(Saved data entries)
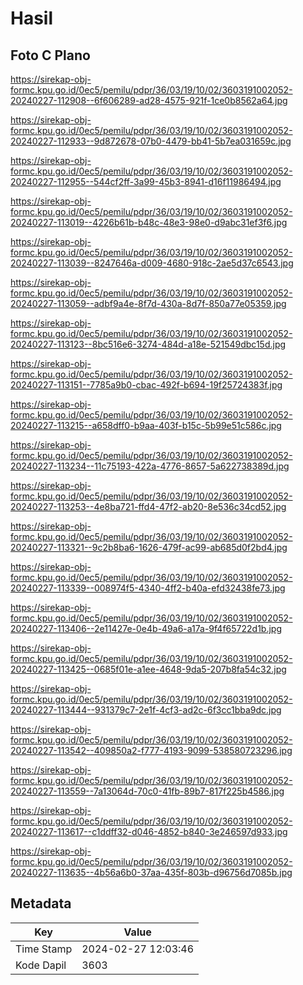 # Hasil

## Foto C Plano

https://sirekap-obj-formc.kpu.go.id/0ec5/pemilu/pdpr/36/03/19/10/02/3603191002052-20240227-112908--6f606289-ad28-4575-921f-1ce0b8562a64.jpg

https://sirekap-obj-formc.kpu.go.id/0ec5/pemilu/pdpr/36/03/19/10/02/3603191002052-20240227-112933--9d872678-07b0-4479-bb41-5b7ea031659c.jpg

https://sirekap-obj-formc.kpu.go.id/0ec5/pemilu/pdpr/36/03/19/10/02/3603191002052-20240227-112955--544cf2ff-3a99-45b3-8941-d16f11986494.jpg

https://sirekap-obj-formc.kpu.go.id/0ec5/pemilu/pdpr/36/03/19/10/02/3603191002052-20240227-113019--4226b61b-b48c-48e3-98e0-d9abc31ef3f6.jpg

https://sirekap-obj-formc.kpu.go.id/0ec5/pemilu/pdpr/36/03/19/10/02/3603191002052-20240227-113039--8247646a-d009-4680-918c-2ae5d37c6543.jpg

https://sirekap-obj-formc.kpu.go.id/0ec5/pemilu/pdpr/36/03/19/10/02/3603191002052-20240227-113059--adbf9a4e-8f7d-430a-8d7f-850a77e05359.jpg

https://sirekap-obj-formc.kpu.go.id/0ec5/pemilu/pdpr/36/03/19/10/02/3603191002052-20240227-113123--8bc516e6-3274-484d-a18e-521549dbc15d.jpg

https://sirekap-obj-formc.kpu.go.id/0ec5/pemilu/pdpr/36/03/19/10/02/3603191002052-20240227-113151--7785a9b0-cbac-492f-b694-19f25724383f.jpg

https://sirekap-obj-formc.kpu.go.id/0ec5/pemilu/pdpr/36/03/19/10/02/3603191002052-20240227-113215--a658dff0-b9aa-403f-b15c-5b99e51c586c.jpg

https://sirekap-obj-formc.kpu.go.id/0ec5/pemilu/pdpr/36/03/19/10/02/3603191002052-20240227-113234--11c75193-422a-4776-8657-5a622738389d.jpg

https://sirekap-obj-formc.kpu.go.id/0ec5/pemilu/pdpr/36/03/19/10/02/3603191002052-20240227-113253--4e8ba721-ffd4-47f2-ab20-8e536c34cd52.jpg

https://sirekap-obj-formc.kpu.go.id/0ec5/pemilu/pdpr/36/03/19/10/02/3603191002052-20240227-113321--9c2b8ba6-1626-479f-ac99-ab685d0f2bd4.jpg

https://sirekap-obj-formc.kpu.go.id/0ec5/pemilu/pdpr/36/03/19/10/02/3603191002052-20240227-113339--008974f5-4340-4ff2-b40a-efd32438fe73.jpg

https://sirekap-obj-formc.kpu.go.id/0ec5/pemilu/pdpr/36/03/19/10/02/3603191002052-20240227-113406--2e11427e-0e4b-49a6-a17a-9f4f65722d1b.jpg

https://sirekap-obj-formc.kpu.go.id/0ec5/pemilu/pdpr/36/03/19/10/02/3603191002052-20240227-113425--0685f01e-a1ee-4648-9da5-207b8fa54c32.jpg

https://sirekap-obj-formc.kpu.go.id/0ec5/pemilu/pdpr/36/03/19/10/02/3603191002052-20240227-113444--931379c7-2e1f-4cf3-ad2c-6f3cc1bba9dc.jpg

https://sirekap-obj-formc.kpu.go.id/0ec5/pemilu/pdpr/36/03/19/10/02/3603191002052-20240227-113542--409850a2-f777-4193-9099-538580723296.jpg

https://sirekap-obj-formc.kpu.go.id/0ec5/pemilu/pdpr/36/03/19/10/02/3603191002052-20240227-113559--7a13064d-70c0-41fb-89b7-817f225b4586.jpg

https://sirekap-obj-formc.kpu.go.id/0ec5/pemilu/pdpr/36/03/19/10/02/3603191002052-20240227-113617--c1ddff32-d046-4852-b840-3e246597d933.jpg

https://sirekap-obj-formc.kpu.go.id/0ec5/pemilu/pdpr/36/03/19/10/02/3603191002052-20240227-113635--4b56a6b0-37aa-435f-803b-d96756d7085b.jpg


## Metadata

| Key        | Value               |
| ---------- | ------------------- |
| Time Stamp | 2024-02-27 12:03:46 |
| Kode Dapil | 3603                |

## Required work:
Leave out every picture and copy the rest of the records exactly.

## Solution for this problem:
 # Hasil

## Foto C Plano

https://sirekap-obj-formc.kpu.go.id/0ec5/pemilu/pdpr/36/03/19/10/02/3603191002052-20240227-112908--6f606289-ad28-4575-921f-1ce0b8562a64.jpg

https://sirekap-obj-formc.kpu.go.id/0ec5/pemilu/pdpr/36/03/19/10/02/3603191002052-20240227-112933--9d872678-07b0-4479-bb41-5b7ea031659c.jpg

https://sirekap-obj-formc.kpu.go.id/0ec5/pemilu/pdpr/36/03/19/10/02/3603191002052-20240227-112955--544cf2ff-3a99-45b3-8941-d16f11986494.jpg

https://sirekap-obj-formc.kpu.go.id/0ec5/pemilu/pdpr/36/03/19/10/02/3603191002052-20240227-113019--4226b61b-b48c-48e3-98e0-d9abc31ef3f6.jpg

https://sirekap-obj-formc.kpu.go.id/0ec5/pemilu/pdpr/36/03/19/10/02/3603191002052-20240227-113039--8247646a-d009-4680-918c-2ae5d37c6543.jpg

https://sirekap-obj-formc.kpu.go.id/0ec5/pemilu/pdpr/36/03/19/10/02/3603191002052-20240227-113059--adbf9a4e-8f7d-430a-8d7f-850a77e05359.jpg

https://sirekap-obj-formc.kpu.go.id/0ec5/pemilu/pdpr/36/03/19/10/02/3603191002052-20240227-113123--8bc516e6-3274-484d-a18e-521549dbc15d.jpg

https://sirekap-obj-formc.kpu.go.id/0ec5/pemilu/pdpr/36/03/19/10/02/3603191002052-20240227-113151--7785a9b0-cbac-492f-b694-19f25724383f.jpg

https://sirekap-obj-formc.kpu.go.id/0ec5/pemilu/pdpr/36/03/19/10/02/3603191002052-20240227-113215--a658dff0-b9aa-403f-b15c-5b99e51c586c.jpg

https://sirekap-obj-formc.kpu.go.id/0ec5/pemilu/pdpr/36/03/19/10/02/3603191002052-20240227-113234--11c75193-422a-4776-8657-5a622738389d.jpg

https://sirekap-obj-formc.kpu.go.id/0ec5/pemilu/pdpr/36/03/19/10/02/3603191002052-20240227-113253--4e8ba721-ffd4-47f2-ab20-8e536c34cd52.jpg

https://sirekap-obj-formc.kpu.go.id/0ec5/pemilu/pdpr/36/03/19/10/02/3603191002052-20240227-113321--9c2b8ba6-1626-479f-ac99-ab685d0f2bd4.jpg

https://sirekap-obj-formc.kpu.go.id/0ec5/pemilu/pdpr/36/03/19/10/02/3603191002052-20240227-113339--008974f5-4340-4ff2-b40a-efd32438fe73.jpg

https://sirekap-obj-formc.kpu.go.id/0ec5/pemilu/pdpr/36/03/19/10/02/3603191002052-20240227-113406--2e11427e-0e4b-49a6-a17a-9f4f65722d1b.jpg

https://sirekap-obj-formc.kpu.go.id/0ec5/pemilu/pdpr/36/03/19/10/02/3603191002052-20240227-113425--0685f01e-a1ee-4648-9da5-207b8fa54c32.jpg

https://sirekap-obj-formc.kpu.go.id/0ec5/pemilu/pdpr/36/03/19/10/02/3603191002052-20240227-113444--931379c7-2e1f-4cf3-ad2c-6f3cc1bba9dc.jpg

https://sirekap-obj-formc.kpu.go.id/0ec5/pemilu/pdpr/36/03/19/10/02/3603191002052-20240227-113542--409850a2-f777-4193-9099-538580723296.jpg

https://sirekap-obj-formc.kpu.go.id/0ec5/pemilu/pdpr/36/03/19/10/02/3603191002052-20240227-113559--7a13064d-70c0-41fb-89b7-817f225b4586.jpg

https://sirekap-obj-formc.kpu.go.id/0ec5/pemilu/pdpr/36/03/19/10/02/3603191002052-20240227-113617--c1ddff32-d046-4852-b840-3e246597d933.jpg

https://sirekap-obj-formc.kpu.go.id/0ec5/pemilu/pdpr/36/03/19/10/02/3603191002052-20240227-113635--4b56a6b0-37aa-435f-803b-d96756d7085b.jpg


## Metadata

| Key        | Value               |
| ---------- | ------------------- |
| Time Stamp | 2024-02-27 12:03:46 |
| Kode Dapil | 3603                |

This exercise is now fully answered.